Friday, March 30, 2007
3-20-07
Earlier this year the Inter-Governmental Panel on Climate Change (IPCC), in their strongest language yet, attributed the earth’s current climate change to human activity. The report, the first of four, has lead to near daily news stories on global warming.
While a few skeptics, including conservative media, continue to deny global warming as cooked-up liberal science, most educated and rational people are increasingly concerned about the steps being taken to halt climate change.
With the US government refusing to take any action, people have cause for concern.

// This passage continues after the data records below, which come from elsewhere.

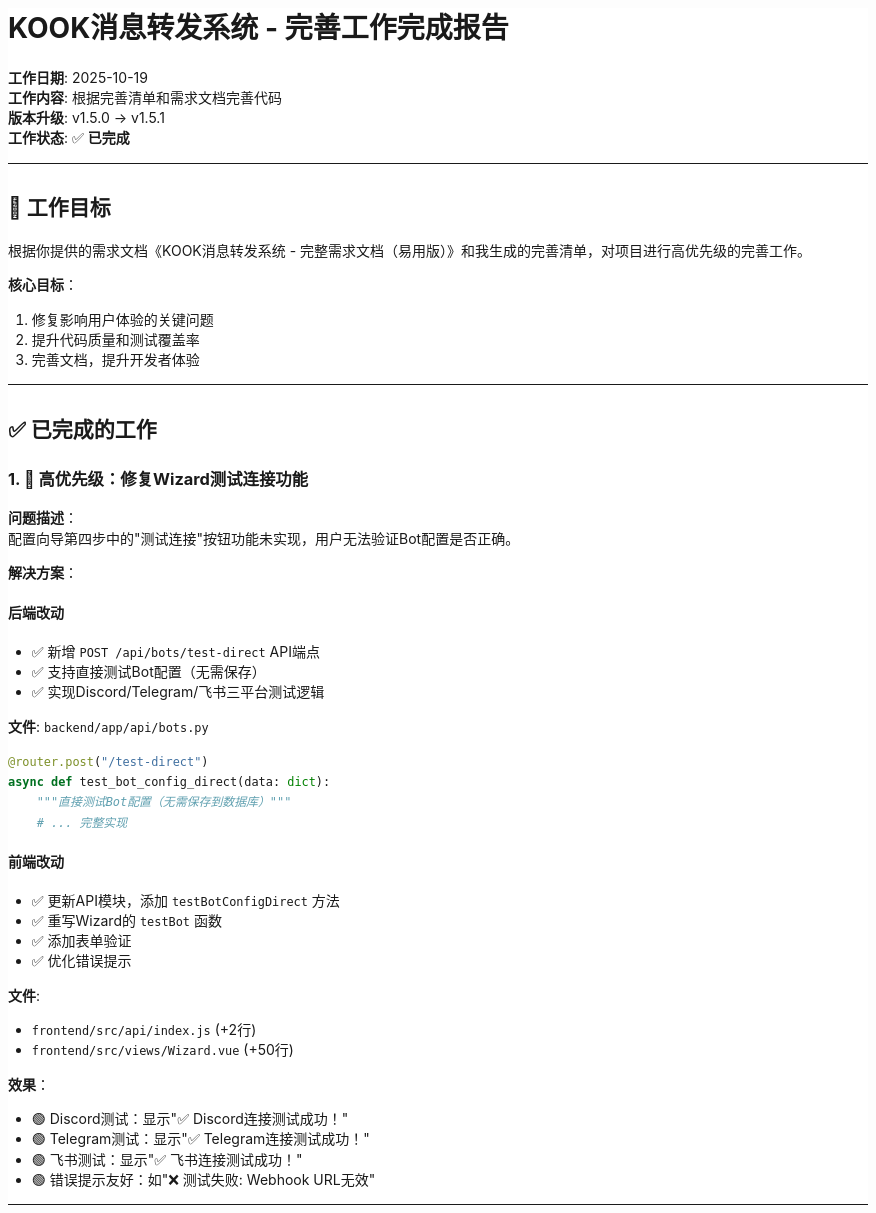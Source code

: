# KOOK消息转发系统 - 完善工作完成报告

**工作日期**: 2025-10-19  
**工作内容**: 根据完善清单和需求文档完善代码  
**版本升级**: v1.5.0 → v1.5.1  
**工作状态**: ✅ **已完成**  

---

## 🎯 工作目标

根据你提供的需求文档《KOOK消息转发系统 - 完整需求文档（易用版）》和我生成的完善清单，对项目进行高优先级的完善工作。

**核心目标**：
1. 修复影响用户体验的关键问题
2. 提升代码质量和测试覆盖率
3. 完善文档，提升开发者体验

---

## ✅ 已完成的工作

### 1. 🔴 高优先级：修复Wizard测试连接功能

**问题描述**：  
配置向导第四步中的"测试连接"按钮功能未实现，用户无法验证Bot配置是否正确。

**解决方案**：

#### 后端改动
- ✅ 新增 `POST /api/bots/test-direct` API端点
- ✅ 支持直接测试Bot配置（无需保存）
- ✅ 实现Discord/Telegram/飞书三平台测试逻辑

**文件**: `backend/app/api/bots.py`
```python
@router.post("/test-direct")
async def test_bot_config_direct(data: dict):
    """直接测试Bot配置（无需保存到数据库）"""
    # ... 完整实现
```

#### 前端改动
- ✅ 更新API模块，添加 `testBotConfigDirect` 方法
- ✅ 重写Wizard的 `testBot` 函数
- ✅ 添加表单验证
- ✅ 优化错误提示

**文件**: 
- `frontend/src/api/index.js` (+2行)
- `frontend/src/views/Wizard.vue` (+50行)

**效果**：
- 🟢 Discord测试：显示"✅ Discord连接测试成功！"
- 🟢 Telegram测试：显示"✅ Telegram连接测试成功！"
- 🟢 飞书测试：显示"✅ 飞书连接测试成功！"
- 🟢 错误提示友好：如"❌ 测试失败: Webhook URL无效"

---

In their second report, soon to be released, the IPCC will warn that hundreds of millions of people will face water shortages in less than 20 years. Half of Europe’s plant species will be vulnerable or extinct by 2050. And by 2080, 100 million people could be flooded by rising seas each year, and a further 200-600 million could be hungry because of the effects of global warming.

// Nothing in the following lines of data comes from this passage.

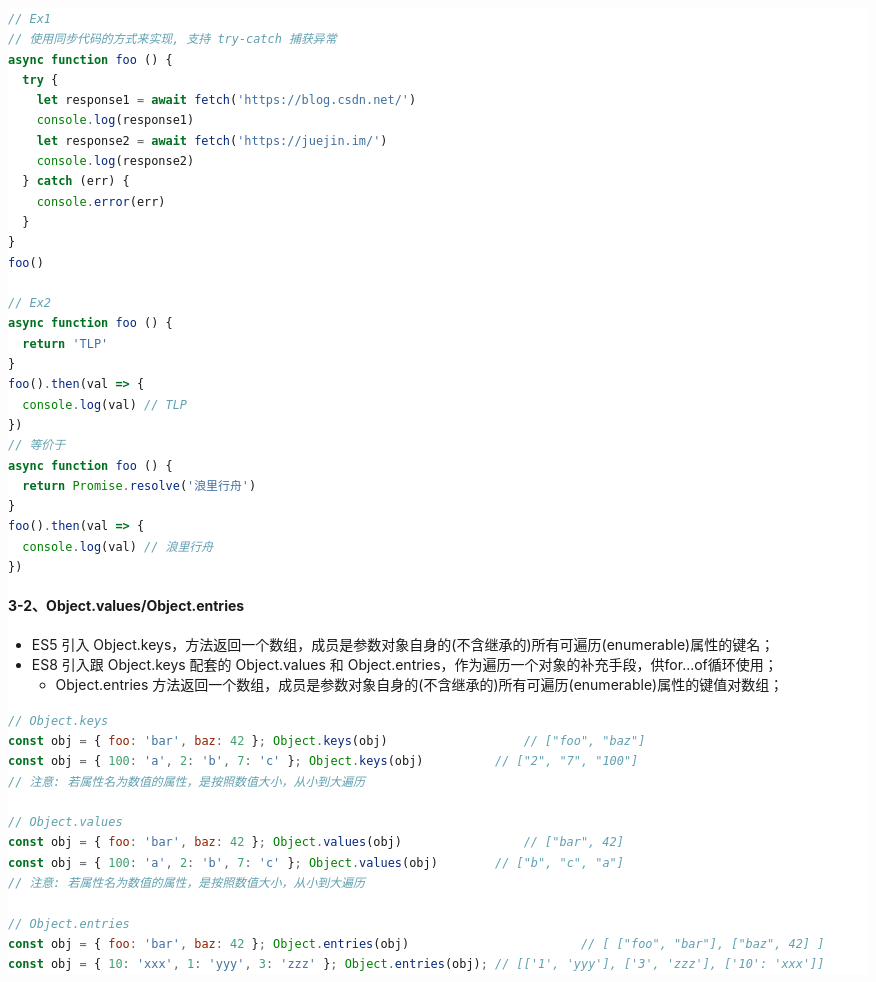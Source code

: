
 ```js
// Ex1
// 使用同步代码的方式来实现, 支持 try-catch 捕获异常
async function foo () {
  try {
    let response1 = await fetch('https://blog.csdn.net/')
    console.log(response1)
    let response2 = await fetch('https://juejin.im/')
    console.log(response2)
  } catch (err) {
    console.error(err)
  }
}
foo()

// Ex2
async function foo () {
  return 'TLP'
}
foo().then(val => {
  console.log(val) // TLP
})
// 等价于
async function foo () {
  return Promise.resolve('浪里行舟')
}
foo().then(val => {
  console.log(val) // 浪里行舟
})
```



#### 3-2、Object.values/Object.entries

- ES5 引入 Object.keys，方法返回一个数组，成员是参数对象自身的(不含继承的)所有可遍历(enumerable)属性的键名；
- ES8 引入跟 Object.keys 配套的 Object.values 和 Object.entries，作为遍历一个对象的补充手段，供for...of循环使用；
  - Object.entries 方法返回一个数组，成员是参数对象自身的(不含继承的)所有可遍历(enumerable)属性的键值对数组；

```js
// Object.keys
const obj = { foo: 'bar', baz: 42 }; Object.keys(obj) 					// ["foo", "baz"]
const obj = { 100: 'a', 2: 'b', 7: 'c' }; Object.keys(obj) 			// ["2", "7", "100"]
// 注意: 若属性名为数值的属性，是按照数值大小，从小到大遍历

// Object.values
const obj = { foo: 'bar', baz: 42 }; Object.values(obj) 				// ["bar", 42]
const obj = { 100: 'a', 2: 'b', 7: 'c' }; Object.values(obj) 		// ["b", "c", "a"]
// 注意: 若属性名为数值的属性，是按照数值大小，从小到大遍历

// Object.entries
const obj = { foo: 'bar', baz: 42 }; Object.entries(obj) 						// [ ["foo", "bar"], ["baz", 42] ]
const obj = { 10: 'xxx', 1: 'yyy', 3: 'zzz' }; Object.entries(obj); // [['1', 'yyy'], ['3', 'zzz'], ['10': 'xxx']]
```


  [index: number]: string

The news is not good. An already vast amount of Arctic ice is melting leading to warmer oceans around the world. The high concentration of CO2 in the atmosphere, the highest in 650,000 years, has made oceans more acidic. These changes are altering weather patterns and making oceans an inhospitable environment for many fish species we rely on as a food source.

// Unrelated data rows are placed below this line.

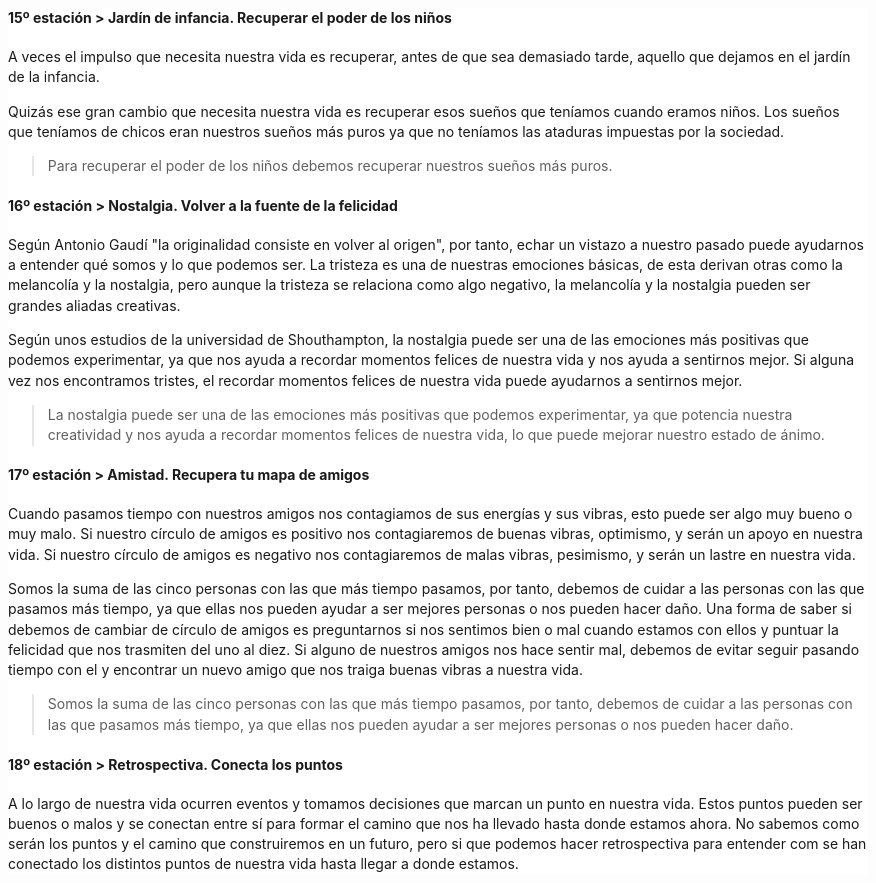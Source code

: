 #### 15º estación > Jardín de infancia. Recuperar el poder de los niños

A veces el impulso que necesita nuestra vida es recuperar, antes de que sea demasiado tarde, aquello que dejamos en el jardín de la infancia.

Quizás ese gran cambio que necesita nuestra vida es recuperar esos sueños que teníamos cuando eramos niños. Los sueños que teníamos de chicos eran nuestros sueños más puros ya que no teníamos las ataduras impuestas por la sociedad.

> Para recuperar el poder de los niños debemos recuperar nuestros sueños más puros.

#### 16º estación > Nostalgia. Volver a la fuente de la felicidad

Según Antonio Gaudí "la originalidad consiste en volver al origen", por tanto, echar un vistazo a nuestro pasado puede ayudarnos a entender qué somos y lo que podemos ser. La tristeza es una de nuestras emociones básicas, de esta derivan otras como la melancolía y la nostalgia, pero aunque la tristeza se relaciona como algo negativo, la melancolía y la nostalgia pueden ser grandes aliadas creativas.

Según unos estudios de la universidad de Shouthampton, la nostalgia puede ser una de las emociones más positivas que podemos experimentar, ya que nos ayuda a recordar momentos felices de nuestra vida y nos ayuda a sentirnos mejor. Si alguna vez nos encontramos tristes, el recordar momentos felices de nuestra vida puede ayudarnos a sentirnos mejor.

> La nostalgia puede ser una de las emociones más positivas que podemos experimentar, ya que potencia nuestra creatividad y nos ayuda a recordar momentos felices de nuestra vida, lo que puede mejorar nuestro estado de ánimo.


#### 17º estación > Amistad. Recupera tu mapa de amigos

Cuando pasamos tiempo con nuestros amigos nos contagiamos de sus energías y sus vibras, esto puede ser algo muy bueno o muy malo. Si nuestro círculo de amigos es positivo nos contagiaremos de buenas vibras, optimismo, y serán un apoyo en nuestra vida. Si nuestro círculo de amigos es negativo nos contagiaremos de malas vibras, pesimismo, y serán un lastre en nuestra vida.

Somos la suma de las cinco personas con las que más tiempo pasamos, por tanto, debemos de cuidar a las personas con las que pasamos más tiempo, ya que ellas nos pueden ayudar a ser mejores personas o nos pueden hacer daño. Una forma de saber si debemos de cambiar de círculo de amigos es preguntarnos si nos sentimos bien o mal cuando estamos con ellos y puntuar la felicidad que nos trasmiten del uno al diez. Si alguno de nuestros amigos nos hace sentir mal, debemos de evitar seguir pasando tiempo con el y encontrar un nuevo amigo que nos traiga buenas vibras a nuestra vida.

> Somos la suma de las cinco personas con las que más tiempo pasamos, por tanto, debemos de cuidar a las personas con las que pasamos más tiempo, ya que ellas nos pueden ayudar a ser mejores personas o nos pueden hacer daño.

#### 18º estación > Retrospectiva. Conecta los puntos

A lo largo de nuestra vida ocurren eventos y tomamos decisiones que marcan un punto en nuestra vida. Estos puntos pueden ser buenos o malos y se conectan entre sí para formar el camino que nos ha llevado hasta donde estamos ahora. No sabemos como serán los puntos y el camino que construiremos en un futuro, pero si que podemos hacer retrospectiva para entender com se han conectado los distintos puntos de nuestra vida hasta llegar a donde estamos.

Despite the hard science and the harmful effects of global warming already showing up, the US is on track to increase its greenhouse has emissions 19% by 2020. An internal draft coordinated by the White House Council on Environmental Quality projected that the current administrations climate policy would result in the emission of 9.2 billion tons of green house gases in 2020, an increase of nearly one-fifth of 2000 levels.
Many scientists have warned that the shape of human history will be defined by the actions we take in the next 10 years to limit green house gases. Most recently the board of the American Association for the Advancement of Science issued a statement calling for “rapidly reducing greenhouse gas emissions,” warning that any delay “will increase environmental and societal consequences as well as the costs.”
As the American public mobilizes to end the Iraq war, we must also focus our attention on combating climate change. The Iraq war is part of a foreign policy strategy to insure ready access to oil and other resources. The US currently uses more resources and contributes more greenhouse emissions than any other nation.
Our country needs a mass mobilization, not only to end the war, but also to turn government priorities on their head. It is traditional for a society’s principles to evolve quicker than those of its government. That fact is the historical foundation for all social movements.
Our country needs radical change and it needs it now. We do not have the luxury of time. Acting to limit climate change now could prevent future wars because in a few decades time war will not be fought for oil, it will be fought for water.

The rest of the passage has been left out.